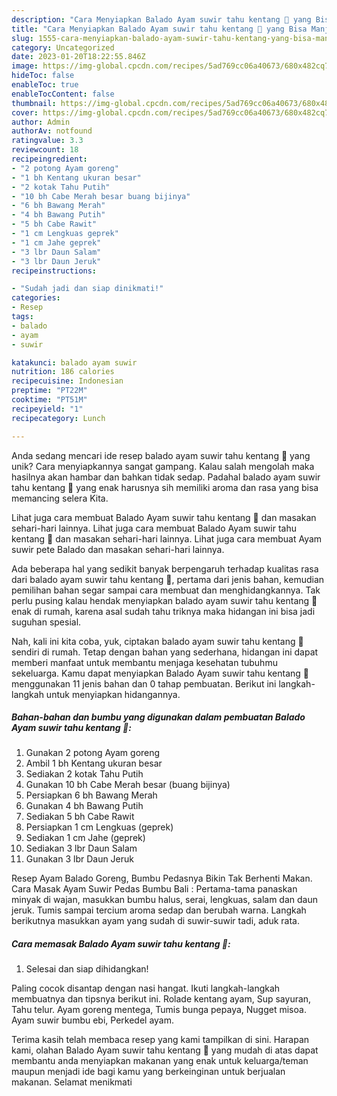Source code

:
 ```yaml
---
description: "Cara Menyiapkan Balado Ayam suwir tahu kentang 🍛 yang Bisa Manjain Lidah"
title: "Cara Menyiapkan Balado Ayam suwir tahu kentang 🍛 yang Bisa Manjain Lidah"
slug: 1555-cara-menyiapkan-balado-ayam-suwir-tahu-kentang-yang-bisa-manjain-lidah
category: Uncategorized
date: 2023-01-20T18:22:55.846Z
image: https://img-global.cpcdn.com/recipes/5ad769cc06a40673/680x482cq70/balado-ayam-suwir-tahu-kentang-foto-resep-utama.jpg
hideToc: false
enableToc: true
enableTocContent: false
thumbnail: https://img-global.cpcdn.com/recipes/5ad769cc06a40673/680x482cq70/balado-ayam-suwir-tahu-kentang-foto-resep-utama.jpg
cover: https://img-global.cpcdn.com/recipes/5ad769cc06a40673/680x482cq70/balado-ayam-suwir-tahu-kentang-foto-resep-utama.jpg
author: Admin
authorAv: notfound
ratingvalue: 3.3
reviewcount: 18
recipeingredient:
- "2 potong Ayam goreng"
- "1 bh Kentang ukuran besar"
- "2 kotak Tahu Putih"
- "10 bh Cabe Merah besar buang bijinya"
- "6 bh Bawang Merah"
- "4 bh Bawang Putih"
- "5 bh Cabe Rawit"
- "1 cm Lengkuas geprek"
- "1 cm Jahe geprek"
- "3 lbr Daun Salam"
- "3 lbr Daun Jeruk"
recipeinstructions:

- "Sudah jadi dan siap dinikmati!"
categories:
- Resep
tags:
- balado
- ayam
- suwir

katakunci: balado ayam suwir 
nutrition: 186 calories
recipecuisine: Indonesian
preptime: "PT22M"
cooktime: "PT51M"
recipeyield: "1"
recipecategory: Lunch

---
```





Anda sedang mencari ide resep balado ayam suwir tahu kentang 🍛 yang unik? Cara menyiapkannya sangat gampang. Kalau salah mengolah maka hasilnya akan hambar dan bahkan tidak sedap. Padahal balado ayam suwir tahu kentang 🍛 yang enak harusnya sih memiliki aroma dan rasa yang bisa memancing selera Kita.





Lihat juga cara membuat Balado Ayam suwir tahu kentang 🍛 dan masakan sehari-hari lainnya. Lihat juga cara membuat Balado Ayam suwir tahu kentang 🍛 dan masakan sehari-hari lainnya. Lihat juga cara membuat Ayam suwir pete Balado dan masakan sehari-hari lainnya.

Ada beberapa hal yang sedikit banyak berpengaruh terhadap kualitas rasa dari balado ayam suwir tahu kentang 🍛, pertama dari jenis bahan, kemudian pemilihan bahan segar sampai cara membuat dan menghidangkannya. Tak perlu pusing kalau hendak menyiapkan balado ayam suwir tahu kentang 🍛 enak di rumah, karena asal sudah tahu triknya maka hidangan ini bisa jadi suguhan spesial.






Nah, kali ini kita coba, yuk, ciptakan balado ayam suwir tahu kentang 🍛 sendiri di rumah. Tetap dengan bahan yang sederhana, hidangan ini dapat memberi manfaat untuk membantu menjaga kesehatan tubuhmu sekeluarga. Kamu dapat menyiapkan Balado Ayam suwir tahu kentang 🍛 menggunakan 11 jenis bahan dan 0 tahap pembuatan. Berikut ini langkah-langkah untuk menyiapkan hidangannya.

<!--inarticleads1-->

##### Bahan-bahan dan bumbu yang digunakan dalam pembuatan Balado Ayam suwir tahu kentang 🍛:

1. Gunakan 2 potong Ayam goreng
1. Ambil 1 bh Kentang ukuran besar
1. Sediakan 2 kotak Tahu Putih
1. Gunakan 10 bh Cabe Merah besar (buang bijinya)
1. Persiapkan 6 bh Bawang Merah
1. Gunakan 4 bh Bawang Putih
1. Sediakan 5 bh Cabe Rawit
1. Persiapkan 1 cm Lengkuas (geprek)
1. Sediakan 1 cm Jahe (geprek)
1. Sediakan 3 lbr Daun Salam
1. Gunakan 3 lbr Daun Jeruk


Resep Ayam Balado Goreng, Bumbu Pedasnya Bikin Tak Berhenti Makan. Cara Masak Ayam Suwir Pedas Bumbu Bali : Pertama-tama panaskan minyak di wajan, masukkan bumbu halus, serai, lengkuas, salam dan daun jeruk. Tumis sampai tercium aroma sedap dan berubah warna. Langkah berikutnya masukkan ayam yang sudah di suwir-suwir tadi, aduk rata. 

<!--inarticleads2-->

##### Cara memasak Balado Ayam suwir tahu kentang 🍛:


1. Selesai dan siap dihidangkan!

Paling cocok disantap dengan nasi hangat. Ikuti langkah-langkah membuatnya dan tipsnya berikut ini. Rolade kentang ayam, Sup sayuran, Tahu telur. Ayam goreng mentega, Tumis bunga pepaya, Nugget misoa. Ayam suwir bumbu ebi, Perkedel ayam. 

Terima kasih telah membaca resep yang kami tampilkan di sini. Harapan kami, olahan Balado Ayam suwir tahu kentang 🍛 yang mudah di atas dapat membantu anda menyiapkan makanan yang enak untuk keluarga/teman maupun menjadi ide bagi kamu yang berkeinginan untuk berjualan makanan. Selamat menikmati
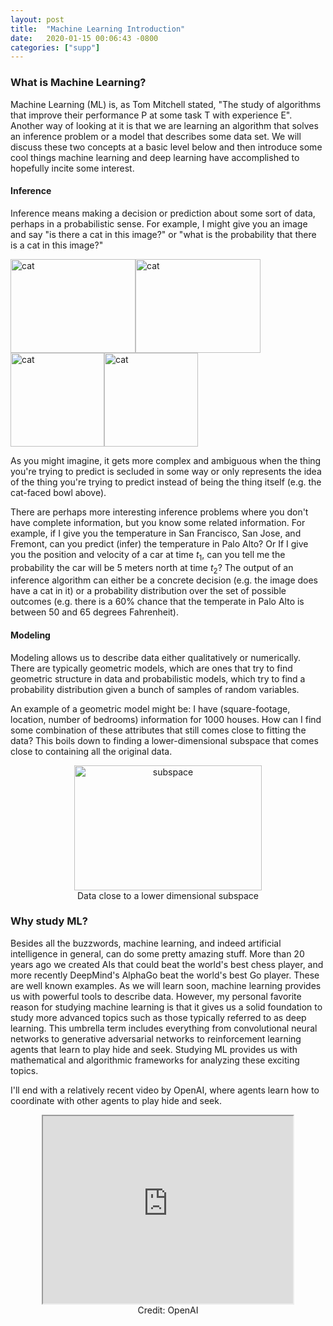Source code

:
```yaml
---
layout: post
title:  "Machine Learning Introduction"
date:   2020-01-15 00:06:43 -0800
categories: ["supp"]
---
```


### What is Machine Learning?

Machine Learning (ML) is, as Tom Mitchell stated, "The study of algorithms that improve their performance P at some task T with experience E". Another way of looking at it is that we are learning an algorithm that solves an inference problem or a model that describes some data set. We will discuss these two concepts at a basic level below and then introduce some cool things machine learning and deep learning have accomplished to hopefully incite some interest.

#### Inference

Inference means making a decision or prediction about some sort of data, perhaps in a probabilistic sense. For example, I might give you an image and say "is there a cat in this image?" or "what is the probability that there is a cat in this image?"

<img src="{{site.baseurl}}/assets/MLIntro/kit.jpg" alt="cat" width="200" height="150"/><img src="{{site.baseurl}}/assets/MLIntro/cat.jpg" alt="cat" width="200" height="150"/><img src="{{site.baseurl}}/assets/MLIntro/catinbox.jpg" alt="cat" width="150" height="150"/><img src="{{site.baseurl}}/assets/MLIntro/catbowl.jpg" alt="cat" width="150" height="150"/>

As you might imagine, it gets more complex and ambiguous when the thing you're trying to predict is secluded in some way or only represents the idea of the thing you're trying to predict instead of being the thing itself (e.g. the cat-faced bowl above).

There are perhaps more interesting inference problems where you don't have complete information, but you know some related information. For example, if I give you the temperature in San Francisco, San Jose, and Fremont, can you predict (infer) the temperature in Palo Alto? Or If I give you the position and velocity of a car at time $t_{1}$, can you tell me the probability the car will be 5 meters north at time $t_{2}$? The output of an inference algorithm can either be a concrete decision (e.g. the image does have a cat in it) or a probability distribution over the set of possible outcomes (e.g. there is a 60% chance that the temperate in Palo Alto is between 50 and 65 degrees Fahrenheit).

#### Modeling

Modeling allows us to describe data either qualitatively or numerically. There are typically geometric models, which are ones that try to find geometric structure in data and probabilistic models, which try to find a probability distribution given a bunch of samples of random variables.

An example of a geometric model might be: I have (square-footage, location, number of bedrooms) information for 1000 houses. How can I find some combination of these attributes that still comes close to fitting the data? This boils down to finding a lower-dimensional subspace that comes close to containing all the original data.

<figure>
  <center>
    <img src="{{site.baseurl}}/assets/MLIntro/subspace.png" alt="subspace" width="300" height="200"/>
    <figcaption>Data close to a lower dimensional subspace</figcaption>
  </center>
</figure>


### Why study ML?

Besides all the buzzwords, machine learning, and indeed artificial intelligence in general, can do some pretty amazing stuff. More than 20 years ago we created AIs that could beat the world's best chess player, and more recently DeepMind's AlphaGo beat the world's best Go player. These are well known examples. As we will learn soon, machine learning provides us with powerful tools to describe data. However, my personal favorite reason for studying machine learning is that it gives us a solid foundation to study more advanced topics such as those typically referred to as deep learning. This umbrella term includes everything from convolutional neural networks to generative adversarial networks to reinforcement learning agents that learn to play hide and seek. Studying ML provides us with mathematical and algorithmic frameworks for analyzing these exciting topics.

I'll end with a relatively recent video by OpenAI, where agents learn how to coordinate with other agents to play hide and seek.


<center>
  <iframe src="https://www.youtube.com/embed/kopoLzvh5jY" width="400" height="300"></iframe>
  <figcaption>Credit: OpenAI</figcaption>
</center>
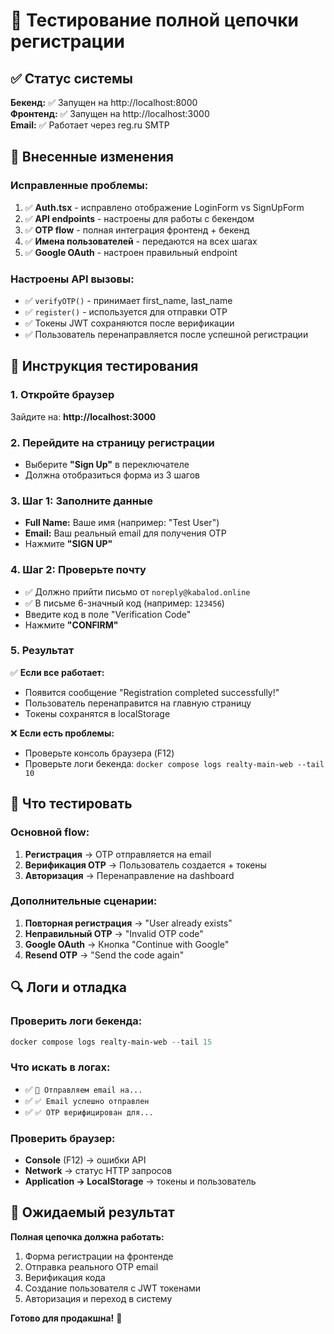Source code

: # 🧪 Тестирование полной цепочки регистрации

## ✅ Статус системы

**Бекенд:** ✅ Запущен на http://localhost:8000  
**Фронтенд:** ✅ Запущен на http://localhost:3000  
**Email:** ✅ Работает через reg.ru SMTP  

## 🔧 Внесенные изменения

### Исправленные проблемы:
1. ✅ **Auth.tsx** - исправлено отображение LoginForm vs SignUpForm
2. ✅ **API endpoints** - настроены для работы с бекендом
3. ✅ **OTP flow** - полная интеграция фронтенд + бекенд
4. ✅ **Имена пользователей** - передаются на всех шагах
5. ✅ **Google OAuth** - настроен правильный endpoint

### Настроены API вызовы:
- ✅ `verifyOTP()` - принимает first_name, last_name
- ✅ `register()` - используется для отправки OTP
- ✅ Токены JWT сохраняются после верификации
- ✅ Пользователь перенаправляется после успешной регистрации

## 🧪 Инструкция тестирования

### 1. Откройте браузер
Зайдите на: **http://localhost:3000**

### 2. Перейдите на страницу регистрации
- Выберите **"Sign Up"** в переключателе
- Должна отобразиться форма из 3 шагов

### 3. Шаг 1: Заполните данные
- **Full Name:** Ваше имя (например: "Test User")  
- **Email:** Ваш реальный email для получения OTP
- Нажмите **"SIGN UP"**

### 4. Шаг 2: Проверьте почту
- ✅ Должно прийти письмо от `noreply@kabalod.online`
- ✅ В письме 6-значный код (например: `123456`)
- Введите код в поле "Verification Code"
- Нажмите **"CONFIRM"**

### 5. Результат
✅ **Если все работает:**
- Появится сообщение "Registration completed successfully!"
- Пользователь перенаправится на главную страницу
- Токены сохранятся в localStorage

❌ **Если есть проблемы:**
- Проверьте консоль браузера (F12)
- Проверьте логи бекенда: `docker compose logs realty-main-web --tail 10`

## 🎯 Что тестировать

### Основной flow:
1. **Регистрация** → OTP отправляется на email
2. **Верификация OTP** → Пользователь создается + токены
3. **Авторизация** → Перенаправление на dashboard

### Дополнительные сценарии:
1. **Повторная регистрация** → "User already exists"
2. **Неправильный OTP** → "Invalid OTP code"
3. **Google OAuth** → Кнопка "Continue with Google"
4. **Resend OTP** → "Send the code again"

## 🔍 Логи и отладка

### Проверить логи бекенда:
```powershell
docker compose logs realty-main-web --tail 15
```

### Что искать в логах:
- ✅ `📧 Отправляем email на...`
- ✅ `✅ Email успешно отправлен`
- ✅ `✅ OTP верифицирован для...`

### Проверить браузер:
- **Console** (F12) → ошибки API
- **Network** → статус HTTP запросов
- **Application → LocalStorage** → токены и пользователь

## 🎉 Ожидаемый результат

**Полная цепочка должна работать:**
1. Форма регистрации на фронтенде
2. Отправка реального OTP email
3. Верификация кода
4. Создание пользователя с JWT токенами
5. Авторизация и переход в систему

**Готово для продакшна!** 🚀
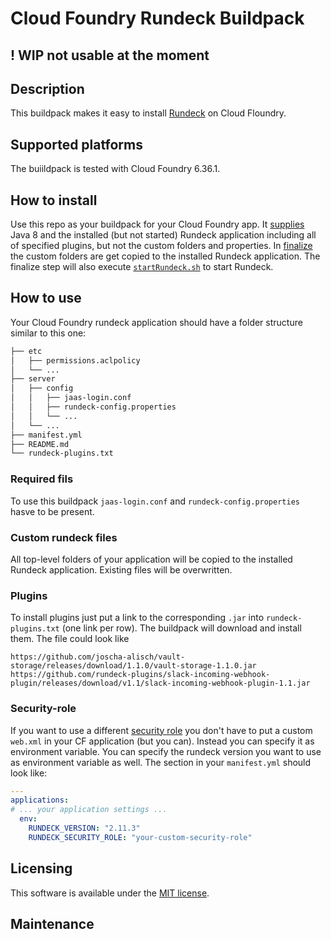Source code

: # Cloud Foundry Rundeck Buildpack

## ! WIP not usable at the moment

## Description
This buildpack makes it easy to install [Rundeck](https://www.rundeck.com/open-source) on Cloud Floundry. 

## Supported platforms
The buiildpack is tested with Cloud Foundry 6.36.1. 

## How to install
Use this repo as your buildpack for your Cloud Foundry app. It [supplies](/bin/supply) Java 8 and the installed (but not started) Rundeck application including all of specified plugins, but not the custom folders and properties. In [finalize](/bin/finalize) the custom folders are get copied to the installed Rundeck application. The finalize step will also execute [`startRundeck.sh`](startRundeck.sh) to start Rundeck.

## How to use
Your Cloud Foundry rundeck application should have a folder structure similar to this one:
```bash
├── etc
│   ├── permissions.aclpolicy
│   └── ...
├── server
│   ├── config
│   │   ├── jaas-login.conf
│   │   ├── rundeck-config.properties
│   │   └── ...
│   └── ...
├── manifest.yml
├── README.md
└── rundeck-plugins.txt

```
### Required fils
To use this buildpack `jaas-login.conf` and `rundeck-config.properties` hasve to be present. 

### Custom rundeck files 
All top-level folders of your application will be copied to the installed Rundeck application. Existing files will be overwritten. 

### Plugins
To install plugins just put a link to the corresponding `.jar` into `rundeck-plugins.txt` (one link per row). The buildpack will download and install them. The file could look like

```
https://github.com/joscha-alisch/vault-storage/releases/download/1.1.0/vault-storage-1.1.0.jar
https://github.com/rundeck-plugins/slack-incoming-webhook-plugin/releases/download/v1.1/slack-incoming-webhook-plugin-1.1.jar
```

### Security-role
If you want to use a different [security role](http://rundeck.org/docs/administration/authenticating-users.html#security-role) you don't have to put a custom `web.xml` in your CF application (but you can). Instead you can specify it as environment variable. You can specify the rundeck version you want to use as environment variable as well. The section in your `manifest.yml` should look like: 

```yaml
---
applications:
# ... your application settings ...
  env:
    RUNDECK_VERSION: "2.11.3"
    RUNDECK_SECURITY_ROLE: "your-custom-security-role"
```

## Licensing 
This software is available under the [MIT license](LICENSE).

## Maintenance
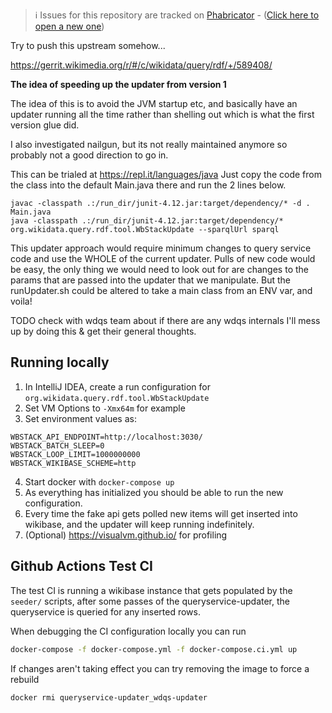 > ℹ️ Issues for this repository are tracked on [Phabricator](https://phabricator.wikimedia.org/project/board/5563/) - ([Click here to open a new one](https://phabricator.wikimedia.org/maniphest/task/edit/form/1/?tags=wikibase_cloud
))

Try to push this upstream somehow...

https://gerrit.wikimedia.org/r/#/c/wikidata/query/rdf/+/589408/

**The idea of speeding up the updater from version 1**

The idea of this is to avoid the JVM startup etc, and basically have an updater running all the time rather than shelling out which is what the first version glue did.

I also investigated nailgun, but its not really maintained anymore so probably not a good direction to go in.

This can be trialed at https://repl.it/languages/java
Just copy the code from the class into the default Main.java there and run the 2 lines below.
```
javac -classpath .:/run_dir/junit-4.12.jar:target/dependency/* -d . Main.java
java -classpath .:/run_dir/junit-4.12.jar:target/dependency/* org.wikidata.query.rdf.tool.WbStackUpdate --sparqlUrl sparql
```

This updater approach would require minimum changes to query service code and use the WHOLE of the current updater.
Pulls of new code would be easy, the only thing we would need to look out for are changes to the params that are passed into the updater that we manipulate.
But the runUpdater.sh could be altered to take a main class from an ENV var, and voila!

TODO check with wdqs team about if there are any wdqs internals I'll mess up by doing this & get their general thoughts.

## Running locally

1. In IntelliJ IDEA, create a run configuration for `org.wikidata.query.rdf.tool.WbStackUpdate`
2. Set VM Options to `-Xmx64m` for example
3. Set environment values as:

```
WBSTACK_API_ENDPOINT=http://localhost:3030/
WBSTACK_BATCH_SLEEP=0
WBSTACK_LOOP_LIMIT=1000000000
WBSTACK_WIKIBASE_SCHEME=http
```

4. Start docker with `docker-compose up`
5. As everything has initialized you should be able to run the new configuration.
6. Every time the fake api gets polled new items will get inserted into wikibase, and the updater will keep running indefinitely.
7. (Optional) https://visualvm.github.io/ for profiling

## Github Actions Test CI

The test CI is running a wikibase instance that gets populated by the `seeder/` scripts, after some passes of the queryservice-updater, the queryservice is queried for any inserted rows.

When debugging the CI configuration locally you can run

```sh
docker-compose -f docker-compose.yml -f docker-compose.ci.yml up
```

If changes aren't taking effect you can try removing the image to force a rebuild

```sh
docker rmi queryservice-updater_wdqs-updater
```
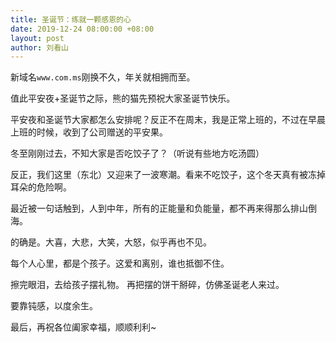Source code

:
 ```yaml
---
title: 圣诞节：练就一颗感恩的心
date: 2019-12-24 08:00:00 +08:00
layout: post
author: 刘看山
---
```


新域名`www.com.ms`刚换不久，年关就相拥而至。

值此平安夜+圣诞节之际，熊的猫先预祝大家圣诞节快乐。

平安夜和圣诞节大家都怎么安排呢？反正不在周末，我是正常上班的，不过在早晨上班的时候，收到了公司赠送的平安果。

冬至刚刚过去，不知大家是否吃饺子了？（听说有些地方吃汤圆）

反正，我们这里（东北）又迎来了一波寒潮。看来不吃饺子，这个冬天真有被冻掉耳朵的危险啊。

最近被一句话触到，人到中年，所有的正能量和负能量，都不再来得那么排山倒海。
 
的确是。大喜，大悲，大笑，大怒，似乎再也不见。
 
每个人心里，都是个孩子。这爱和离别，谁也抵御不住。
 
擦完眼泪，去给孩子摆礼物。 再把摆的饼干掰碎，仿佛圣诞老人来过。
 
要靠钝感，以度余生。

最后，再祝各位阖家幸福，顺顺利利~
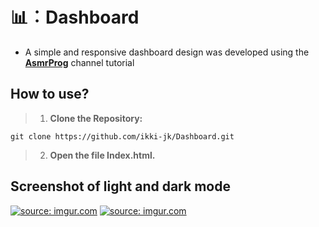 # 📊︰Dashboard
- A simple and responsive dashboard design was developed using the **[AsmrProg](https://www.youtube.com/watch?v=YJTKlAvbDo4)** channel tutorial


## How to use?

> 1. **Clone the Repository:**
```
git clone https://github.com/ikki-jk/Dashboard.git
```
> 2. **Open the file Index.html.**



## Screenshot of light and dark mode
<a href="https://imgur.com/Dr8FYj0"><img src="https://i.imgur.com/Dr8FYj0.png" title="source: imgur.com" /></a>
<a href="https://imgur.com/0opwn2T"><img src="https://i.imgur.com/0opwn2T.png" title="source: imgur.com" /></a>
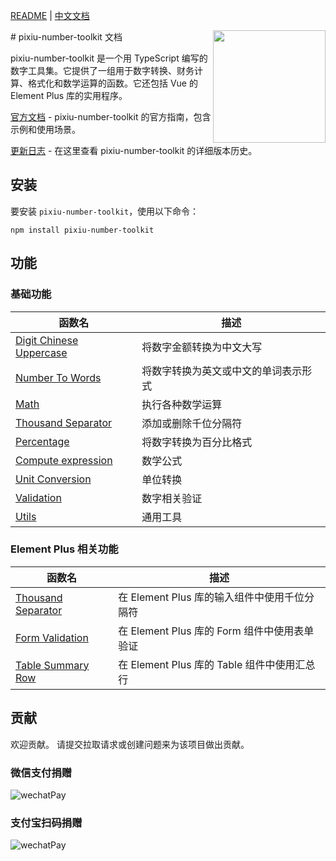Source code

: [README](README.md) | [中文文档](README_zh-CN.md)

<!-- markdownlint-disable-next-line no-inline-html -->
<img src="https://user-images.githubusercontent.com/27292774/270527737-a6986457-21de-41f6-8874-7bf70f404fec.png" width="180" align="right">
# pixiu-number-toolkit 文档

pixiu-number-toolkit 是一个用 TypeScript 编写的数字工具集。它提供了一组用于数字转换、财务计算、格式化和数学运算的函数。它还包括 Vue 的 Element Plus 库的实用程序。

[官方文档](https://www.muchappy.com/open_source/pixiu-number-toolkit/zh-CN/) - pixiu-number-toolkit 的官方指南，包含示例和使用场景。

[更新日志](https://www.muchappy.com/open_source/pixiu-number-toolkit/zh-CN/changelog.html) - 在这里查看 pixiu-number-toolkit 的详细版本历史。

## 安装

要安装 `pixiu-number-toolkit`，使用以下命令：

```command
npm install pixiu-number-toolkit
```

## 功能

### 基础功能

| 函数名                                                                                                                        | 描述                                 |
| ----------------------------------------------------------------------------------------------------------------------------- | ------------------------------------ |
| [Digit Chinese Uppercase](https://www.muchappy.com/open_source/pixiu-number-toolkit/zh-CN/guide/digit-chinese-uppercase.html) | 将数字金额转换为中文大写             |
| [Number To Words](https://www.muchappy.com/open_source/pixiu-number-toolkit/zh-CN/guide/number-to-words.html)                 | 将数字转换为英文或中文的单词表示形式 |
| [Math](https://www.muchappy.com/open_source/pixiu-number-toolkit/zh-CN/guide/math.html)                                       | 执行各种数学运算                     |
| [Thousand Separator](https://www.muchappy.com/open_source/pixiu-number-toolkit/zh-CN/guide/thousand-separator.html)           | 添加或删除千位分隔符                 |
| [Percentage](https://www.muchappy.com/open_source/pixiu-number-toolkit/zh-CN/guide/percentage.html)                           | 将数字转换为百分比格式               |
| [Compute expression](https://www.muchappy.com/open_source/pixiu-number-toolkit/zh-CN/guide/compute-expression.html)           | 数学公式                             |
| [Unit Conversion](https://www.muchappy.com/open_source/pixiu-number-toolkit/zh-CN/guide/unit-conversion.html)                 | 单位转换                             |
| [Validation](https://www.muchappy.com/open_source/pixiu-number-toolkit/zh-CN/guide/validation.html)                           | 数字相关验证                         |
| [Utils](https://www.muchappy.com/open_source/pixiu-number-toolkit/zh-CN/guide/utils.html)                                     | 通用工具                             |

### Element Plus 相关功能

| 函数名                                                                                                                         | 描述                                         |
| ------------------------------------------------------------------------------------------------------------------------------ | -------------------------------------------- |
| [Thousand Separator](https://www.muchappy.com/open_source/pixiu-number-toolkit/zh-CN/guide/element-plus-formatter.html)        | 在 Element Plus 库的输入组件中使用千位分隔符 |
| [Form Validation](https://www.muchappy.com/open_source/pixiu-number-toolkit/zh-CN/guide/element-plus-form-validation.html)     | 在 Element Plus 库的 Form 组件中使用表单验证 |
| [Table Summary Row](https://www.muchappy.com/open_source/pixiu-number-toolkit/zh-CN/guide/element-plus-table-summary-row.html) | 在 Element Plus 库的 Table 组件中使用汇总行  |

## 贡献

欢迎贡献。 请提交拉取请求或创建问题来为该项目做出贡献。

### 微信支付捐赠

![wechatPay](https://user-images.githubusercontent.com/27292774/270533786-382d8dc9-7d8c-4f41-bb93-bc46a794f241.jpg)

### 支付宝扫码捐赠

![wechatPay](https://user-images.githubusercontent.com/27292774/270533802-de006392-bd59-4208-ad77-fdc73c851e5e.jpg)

WORK ORDER: Return every line in the records that includes the string "cpcdn".

RESULT BELOW:
image: https://img-global.cpcdn.com/recipes/5ad769cc06a40673/680x482cq70/balado-ayam-suwir-tahu-kentang-foto-resep-utama.jpg
thumbnail: https://img-global.cpcdn.com/recipes/5ad769cc06a40673/680x482cq70/balado-ayam-suwir-tahu-kentang-foto-resep-utama.jpg
cover: https://img-global.cpcdn.com/recipes/5ad769cc06a40673/680x482cq70/balado-ayam-suwir-tahu-kentang-foto-resep-utama.jpg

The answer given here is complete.